American Samoa Deeds Of Cession Provisions Ignored By U.S., Court To Hear

Governor's office to argue against reduction in size of Large Vessel Prohibited Area

By Fili Sagapolutele

PAGO PAGO, American Samoa (The Samoa News, Dec. 8, 2016) – American Samoa’s two separate Deeds of Cession with the United States are the focus of a federal court hearing next month in the Territory of American Samoa’s lawsuit against several federal officials over the reduction of the Large Vessel Prohibited Area in waters of the territory.

American Samoa, through the Governor’s Office, had argued that when the US National Marine Fishery Service (NMFS) agreed to a recommendation by the Western Pacific Fishery Management Council, and then implemented in February this year the final rule, reducing the LVPA from 50 to 12 miles, NMFS failed to take into account the US promise to protect local resources, as cited in the Tutuila and Aunu’u Deed of Cession in 1900 and the Manu’a Islands Deed of Cession in 1904.

Based on court filings, most of ASG arguments against reduction of the LVPA centers around the two Deeds of Cession. In objecting to plaintiffs motion for summary judgement for the plaintiffs, the federal defendants also filed on Oct. 24 a “judicial notice”, which brings the Honolulu federal court’s attention to the Deeds of Cession, based on the Deeds information posted on the American Samoa Bar Association website (www.asbar.com).

Defendants point out that the plaintiff’s complaint includes exhibits that purport to be copies of the Deeds but they are not authenticated by a declaration. According to the defendants, plaintiff’s interpretation that the Deeds are “other applicable law” under the Magnuson Act, “are without merit” for two reasons.
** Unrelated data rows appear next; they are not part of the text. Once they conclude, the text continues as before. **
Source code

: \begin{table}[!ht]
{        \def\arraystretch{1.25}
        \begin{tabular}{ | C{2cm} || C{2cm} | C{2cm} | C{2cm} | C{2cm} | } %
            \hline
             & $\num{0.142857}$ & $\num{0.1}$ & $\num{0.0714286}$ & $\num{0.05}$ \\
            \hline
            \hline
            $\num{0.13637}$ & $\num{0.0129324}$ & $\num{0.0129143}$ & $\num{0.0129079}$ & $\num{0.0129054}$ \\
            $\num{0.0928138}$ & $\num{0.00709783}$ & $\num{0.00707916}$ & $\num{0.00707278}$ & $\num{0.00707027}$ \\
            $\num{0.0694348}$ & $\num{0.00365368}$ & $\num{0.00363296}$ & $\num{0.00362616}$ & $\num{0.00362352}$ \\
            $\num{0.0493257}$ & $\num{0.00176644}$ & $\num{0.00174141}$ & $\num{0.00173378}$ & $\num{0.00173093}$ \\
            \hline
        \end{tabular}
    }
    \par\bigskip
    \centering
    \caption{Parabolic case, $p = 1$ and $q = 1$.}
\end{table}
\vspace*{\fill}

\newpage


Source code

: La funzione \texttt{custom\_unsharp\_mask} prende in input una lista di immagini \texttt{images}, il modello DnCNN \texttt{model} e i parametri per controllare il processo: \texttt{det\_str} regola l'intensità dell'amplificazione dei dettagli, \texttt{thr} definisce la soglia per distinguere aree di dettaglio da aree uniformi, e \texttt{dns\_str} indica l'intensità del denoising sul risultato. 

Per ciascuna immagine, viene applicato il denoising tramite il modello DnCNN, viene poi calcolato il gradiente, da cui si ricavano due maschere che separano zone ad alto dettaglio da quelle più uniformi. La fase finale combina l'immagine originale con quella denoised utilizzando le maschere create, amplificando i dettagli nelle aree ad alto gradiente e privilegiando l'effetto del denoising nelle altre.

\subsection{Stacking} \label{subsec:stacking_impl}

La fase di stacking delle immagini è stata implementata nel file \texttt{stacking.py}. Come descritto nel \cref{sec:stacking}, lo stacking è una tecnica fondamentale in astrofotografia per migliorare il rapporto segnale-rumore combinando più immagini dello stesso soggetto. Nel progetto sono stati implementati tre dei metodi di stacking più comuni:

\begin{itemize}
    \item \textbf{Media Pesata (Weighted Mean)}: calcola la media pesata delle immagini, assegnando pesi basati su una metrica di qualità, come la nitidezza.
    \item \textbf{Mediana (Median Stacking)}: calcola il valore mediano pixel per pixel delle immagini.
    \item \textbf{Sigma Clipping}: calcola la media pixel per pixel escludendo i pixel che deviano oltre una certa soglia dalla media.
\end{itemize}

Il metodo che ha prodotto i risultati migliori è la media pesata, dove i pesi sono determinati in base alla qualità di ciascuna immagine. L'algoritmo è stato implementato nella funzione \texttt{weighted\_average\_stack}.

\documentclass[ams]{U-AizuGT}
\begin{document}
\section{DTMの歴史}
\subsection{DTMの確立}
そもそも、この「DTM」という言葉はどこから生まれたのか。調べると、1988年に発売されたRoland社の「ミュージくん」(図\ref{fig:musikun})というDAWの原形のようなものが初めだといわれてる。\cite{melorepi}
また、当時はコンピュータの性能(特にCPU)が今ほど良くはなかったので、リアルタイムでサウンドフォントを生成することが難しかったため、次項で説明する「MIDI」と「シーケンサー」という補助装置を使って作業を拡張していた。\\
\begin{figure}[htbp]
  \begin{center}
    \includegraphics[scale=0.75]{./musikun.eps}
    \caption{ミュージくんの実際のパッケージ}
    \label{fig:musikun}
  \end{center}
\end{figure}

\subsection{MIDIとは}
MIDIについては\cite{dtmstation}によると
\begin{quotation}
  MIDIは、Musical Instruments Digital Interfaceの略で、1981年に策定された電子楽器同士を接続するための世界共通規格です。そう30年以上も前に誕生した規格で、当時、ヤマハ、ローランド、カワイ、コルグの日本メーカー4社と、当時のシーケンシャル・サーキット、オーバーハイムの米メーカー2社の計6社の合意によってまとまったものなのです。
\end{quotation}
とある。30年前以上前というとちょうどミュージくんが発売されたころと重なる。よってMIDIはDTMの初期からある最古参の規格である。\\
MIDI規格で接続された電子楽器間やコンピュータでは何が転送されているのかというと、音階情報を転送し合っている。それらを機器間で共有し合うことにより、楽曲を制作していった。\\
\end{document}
First, the Deeds’ broad language does not apply to fishing or any territory interest in offshore marine resources subject to exclusive federal management, and therefore the Deeds do not impose requirements on NMFS’s development of the LVPA rules and do not constitute “other applicable law”, according to the defendants.

Second, to the extent that the Deeds require NMFS to respect, protect, or recognize American Samoan traditions, the defendants say NMFS’s administrative record shows that NMFS carefully considered all relevant information and articulated a satisfactory and rational explanation for the 2016 LVPA rule and thus clearly satisfied any requirement allegedly imposed by the Deeds.

The federal court has set for Jan. 9, 2017 a hearing on the “judicial notice” and plaintiffs on Monday informed the court, through new filings, that it has no objection to the defendants’ judicial notice. Additionally, the Deeds are published as part of the American Samoa Code Annotated, which is local law.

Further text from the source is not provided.